Exercise objective >>
Reply with nothing but the number of lines in the data below where the word "github" occurs.

Material for the task >>

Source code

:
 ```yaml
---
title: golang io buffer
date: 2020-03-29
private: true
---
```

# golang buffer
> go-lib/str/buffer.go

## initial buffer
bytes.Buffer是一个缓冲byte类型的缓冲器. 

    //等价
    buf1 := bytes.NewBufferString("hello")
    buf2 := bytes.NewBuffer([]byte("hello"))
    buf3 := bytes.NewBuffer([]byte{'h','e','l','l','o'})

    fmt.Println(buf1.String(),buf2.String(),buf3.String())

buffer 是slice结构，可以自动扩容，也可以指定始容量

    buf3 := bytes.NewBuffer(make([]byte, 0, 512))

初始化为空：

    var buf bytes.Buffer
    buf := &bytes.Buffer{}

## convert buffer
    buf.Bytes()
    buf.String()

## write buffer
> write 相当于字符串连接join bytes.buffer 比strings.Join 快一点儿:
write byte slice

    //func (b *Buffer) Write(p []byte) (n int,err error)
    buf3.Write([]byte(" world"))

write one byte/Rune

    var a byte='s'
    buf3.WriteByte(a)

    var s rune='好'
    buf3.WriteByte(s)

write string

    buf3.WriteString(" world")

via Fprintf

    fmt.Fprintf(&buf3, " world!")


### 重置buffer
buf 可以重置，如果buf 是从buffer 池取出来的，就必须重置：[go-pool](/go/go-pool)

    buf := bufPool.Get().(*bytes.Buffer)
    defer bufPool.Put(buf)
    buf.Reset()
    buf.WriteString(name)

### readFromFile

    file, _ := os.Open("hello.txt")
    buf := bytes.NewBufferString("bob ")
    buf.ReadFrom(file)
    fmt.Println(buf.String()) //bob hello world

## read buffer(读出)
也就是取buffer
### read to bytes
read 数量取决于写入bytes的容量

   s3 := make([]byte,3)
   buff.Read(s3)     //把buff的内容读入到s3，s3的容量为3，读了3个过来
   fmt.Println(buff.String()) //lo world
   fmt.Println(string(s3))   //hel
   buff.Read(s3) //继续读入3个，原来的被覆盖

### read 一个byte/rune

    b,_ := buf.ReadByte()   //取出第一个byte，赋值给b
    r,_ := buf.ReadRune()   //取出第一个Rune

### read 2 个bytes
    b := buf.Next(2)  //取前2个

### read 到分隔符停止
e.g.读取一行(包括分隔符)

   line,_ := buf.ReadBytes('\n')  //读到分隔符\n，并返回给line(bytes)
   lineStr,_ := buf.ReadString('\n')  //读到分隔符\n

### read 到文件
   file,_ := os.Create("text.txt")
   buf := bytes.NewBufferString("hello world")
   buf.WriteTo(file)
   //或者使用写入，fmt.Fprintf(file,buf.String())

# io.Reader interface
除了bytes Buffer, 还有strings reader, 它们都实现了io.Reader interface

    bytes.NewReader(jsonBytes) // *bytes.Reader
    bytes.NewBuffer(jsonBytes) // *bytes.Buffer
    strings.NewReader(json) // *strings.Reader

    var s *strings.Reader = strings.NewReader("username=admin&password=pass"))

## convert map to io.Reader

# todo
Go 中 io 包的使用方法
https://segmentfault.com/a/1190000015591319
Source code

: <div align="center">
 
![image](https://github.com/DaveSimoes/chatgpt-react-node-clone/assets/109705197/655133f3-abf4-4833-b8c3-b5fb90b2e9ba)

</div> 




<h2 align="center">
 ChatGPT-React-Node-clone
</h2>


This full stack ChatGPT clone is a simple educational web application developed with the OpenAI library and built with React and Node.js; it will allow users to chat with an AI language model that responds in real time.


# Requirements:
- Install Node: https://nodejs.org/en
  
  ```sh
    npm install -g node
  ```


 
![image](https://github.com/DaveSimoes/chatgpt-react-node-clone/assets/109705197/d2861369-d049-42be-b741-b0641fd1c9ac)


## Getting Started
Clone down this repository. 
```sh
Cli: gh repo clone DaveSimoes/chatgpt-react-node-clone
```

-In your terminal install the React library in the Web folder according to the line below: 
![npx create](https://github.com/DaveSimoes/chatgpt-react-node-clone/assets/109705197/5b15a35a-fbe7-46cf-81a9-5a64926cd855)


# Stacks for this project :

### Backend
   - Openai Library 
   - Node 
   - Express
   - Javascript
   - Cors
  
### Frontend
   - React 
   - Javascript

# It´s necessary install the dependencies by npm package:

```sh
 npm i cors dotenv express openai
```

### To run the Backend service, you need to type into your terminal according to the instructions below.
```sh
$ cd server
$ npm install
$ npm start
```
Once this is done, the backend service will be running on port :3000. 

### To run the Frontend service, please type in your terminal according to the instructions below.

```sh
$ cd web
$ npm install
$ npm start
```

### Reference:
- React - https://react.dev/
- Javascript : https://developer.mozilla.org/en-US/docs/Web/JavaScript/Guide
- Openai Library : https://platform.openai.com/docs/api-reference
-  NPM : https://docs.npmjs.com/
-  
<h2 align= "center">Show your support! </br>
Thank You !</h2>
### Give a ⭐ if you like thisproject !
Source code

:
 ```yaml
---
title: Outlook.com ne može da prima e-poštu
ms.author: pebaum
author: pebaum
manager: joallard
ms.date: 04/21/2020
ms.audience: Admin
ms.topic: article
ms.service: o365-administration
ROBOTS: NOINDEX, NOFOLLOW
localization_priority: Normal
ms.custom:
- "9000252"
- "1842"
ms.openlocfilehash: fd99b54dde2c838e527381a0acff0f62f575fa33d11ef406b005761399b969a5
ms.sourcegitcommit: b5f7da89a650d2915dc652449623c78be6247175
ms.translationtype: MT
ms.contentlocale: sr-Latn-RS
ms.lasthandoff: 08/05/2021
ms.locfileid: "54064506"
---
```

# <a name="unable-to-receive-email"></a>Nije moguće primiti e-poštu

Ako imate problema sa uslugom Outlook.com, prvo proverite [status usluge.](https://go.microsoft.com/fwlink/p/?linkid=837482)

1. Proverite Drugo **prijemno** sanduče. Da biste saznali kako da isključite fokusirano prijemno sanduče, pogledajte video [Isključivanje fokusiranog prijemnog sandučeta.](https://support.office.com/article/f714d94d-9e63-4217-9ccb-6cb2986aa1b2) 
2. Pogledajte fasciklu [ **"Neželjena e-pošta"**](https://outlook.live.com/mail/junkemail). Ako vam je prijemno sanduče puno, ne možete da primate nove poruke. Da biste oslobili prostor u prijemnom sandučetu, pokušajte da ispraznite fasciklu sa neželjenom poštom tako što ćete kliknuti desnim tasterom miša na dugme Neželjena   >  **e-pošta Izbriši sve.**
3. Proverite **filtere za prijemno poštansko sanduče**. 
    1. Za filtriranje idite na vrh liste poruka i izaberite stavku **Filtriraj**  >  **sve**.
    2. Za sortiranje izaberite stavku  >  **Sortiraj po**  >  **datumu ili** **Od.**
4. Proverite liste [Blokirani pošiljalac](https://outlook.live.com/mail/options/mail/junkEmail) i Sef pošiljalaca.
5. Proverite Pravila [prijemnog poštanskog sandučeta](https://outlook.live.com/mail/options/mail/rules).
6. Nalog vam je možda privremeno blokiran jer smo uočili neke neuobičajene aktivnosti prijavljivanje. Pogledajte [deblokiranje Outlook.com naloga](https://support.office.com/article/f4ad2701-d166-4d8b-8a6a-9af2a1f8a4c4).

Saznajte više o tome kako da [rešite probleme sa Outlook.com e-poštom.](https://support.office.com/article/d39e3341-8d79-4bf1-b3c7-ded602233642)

Response area >>
3